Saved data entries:
-*-*-

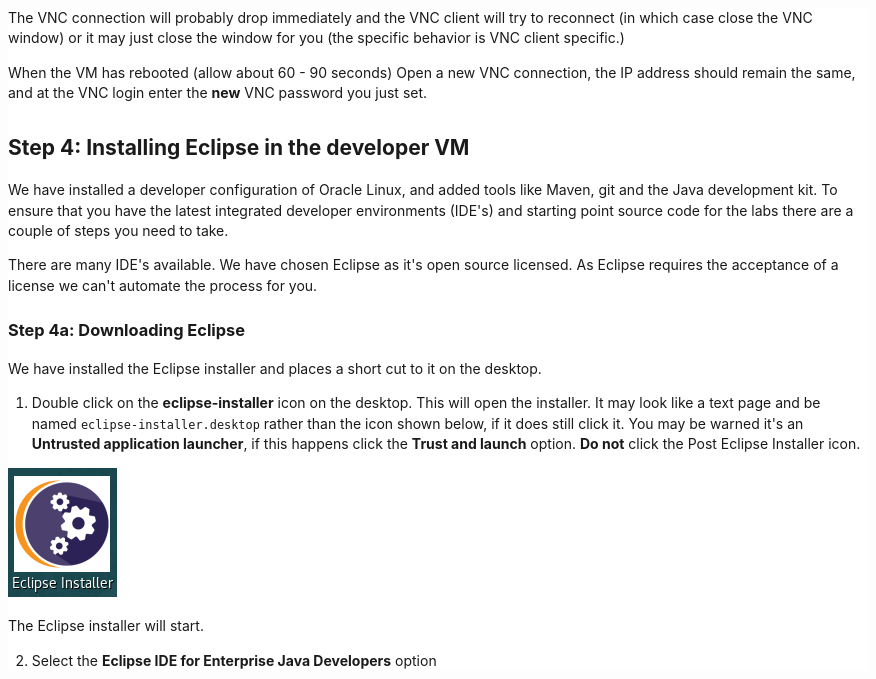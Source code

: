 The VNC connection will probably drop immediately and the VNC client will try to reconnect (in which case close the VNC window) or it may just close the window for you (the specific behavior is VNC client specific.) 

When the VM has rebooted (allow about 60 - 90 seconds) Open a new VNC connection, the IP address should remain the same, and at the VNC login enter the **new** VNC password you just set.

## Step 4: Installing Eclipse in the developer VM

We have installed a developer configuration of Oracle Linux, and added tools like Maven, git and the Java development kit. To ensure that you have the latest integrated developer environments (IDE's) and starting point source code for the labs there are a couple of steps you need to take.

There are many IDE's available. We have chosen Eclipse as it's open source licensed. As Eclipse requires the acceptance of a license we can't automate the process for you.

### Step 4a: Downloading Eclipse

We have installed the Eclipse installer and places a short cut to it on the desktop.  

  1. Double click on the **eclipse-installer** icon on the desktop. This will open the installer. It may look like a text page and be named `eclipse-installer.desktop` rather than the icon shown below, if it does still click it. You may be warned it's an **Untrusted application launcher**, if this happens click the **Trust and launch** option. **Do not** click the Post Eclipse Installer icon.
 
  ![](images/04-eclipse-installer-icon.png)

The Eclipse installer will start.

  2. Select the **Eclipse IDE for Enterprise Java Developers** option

-*-*-

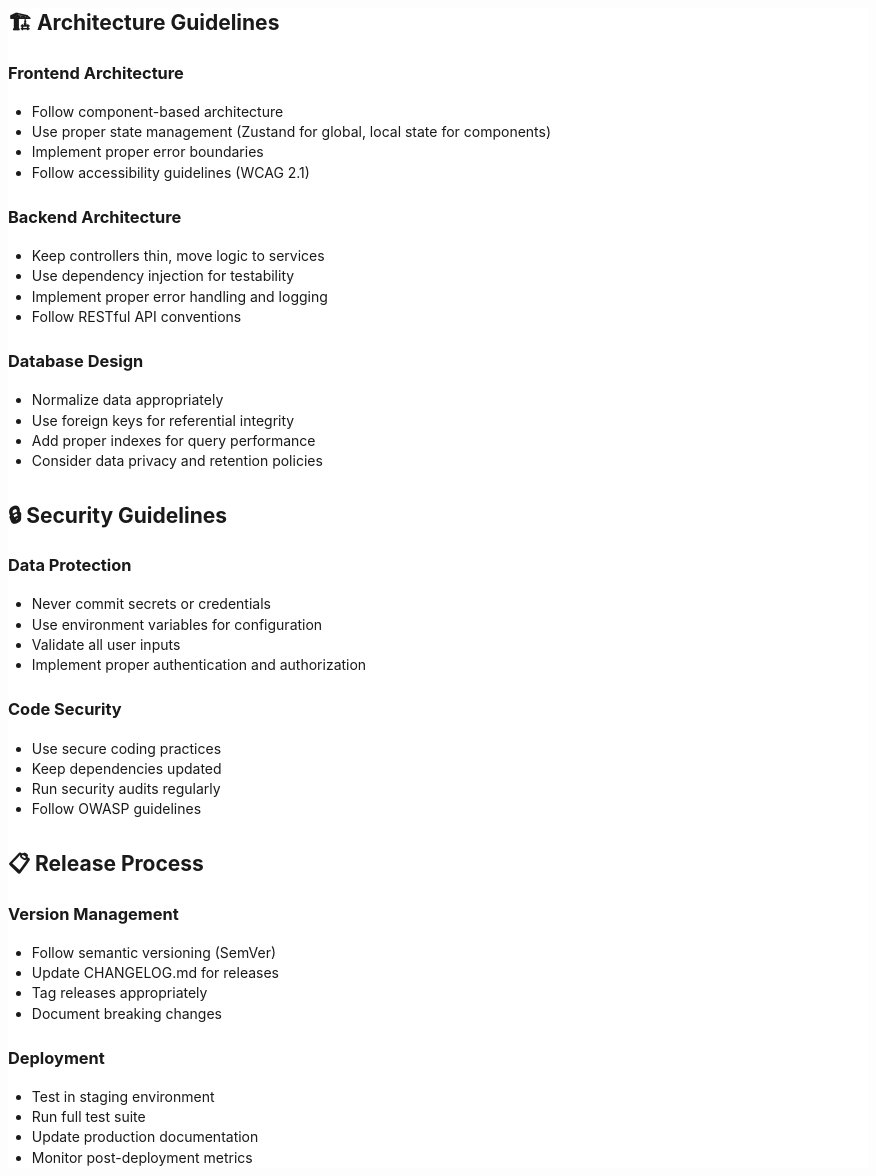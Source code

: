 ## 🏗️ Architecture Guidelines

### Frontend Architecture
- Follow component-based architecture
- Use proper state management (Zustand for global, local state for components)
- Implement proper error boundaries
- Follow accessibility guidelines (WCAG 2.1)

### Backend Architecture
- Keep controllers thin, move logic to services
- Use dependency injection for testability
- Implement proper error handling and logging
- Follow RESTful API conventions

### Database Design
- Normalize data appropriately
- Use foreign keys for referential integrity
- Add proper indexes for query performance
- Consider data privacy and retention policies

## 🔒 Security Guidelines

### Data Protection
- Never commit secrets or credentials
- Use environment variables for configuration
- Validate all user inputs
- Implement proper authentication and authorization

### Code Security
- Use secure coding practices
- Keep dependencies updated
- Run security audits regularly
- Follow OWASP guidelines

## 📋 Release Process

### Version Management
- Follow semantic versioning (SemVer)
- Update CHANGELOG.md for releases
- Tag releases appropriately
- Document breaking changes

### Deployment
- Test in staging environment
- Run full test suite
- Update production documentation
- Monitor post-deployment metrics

-*-*-

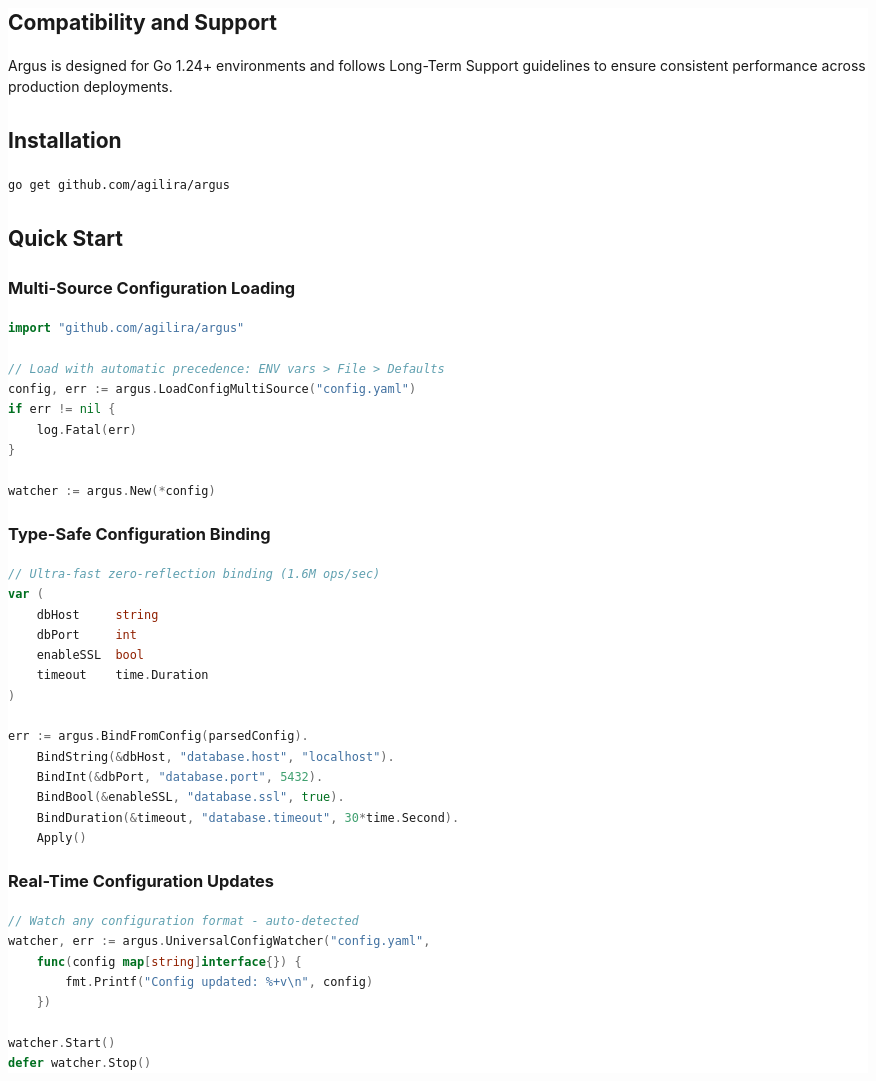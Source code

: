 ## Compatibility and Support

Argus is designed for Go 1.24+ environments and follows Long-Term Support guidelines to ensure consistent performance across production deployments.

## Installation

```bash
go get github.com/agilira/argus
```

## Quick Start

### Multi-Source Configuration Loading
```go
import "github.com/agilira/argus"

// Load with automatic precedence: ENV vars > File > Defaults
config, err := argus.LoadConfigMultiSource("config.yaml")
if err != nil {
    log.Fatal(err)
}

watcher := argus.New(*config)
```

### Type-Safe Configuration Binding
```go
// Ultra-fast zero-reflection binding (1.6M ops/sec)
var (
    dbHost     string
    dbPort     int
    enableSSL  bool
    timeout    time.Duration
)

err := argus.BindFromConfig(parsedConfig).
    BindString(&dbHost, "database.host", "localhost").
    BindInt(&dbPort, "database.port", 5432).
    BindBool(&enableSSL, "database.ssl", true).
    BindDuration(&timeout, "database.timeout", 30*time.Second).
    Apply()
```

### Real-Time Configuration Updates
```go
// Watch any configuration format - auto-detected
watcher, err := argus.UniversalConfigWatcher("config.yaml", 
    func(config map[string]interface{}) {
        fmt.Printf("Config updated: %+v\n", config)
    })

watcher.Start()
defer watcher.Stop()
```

-*-*-

YOUR INSTRUCTIONS: Find the string "timeout" in the records, then copy each line where it occurs.

YOUR SOLUTION:
    timeout    time.Duration
    BindDuration(&timeout, "database.timeout", 30*time.Second).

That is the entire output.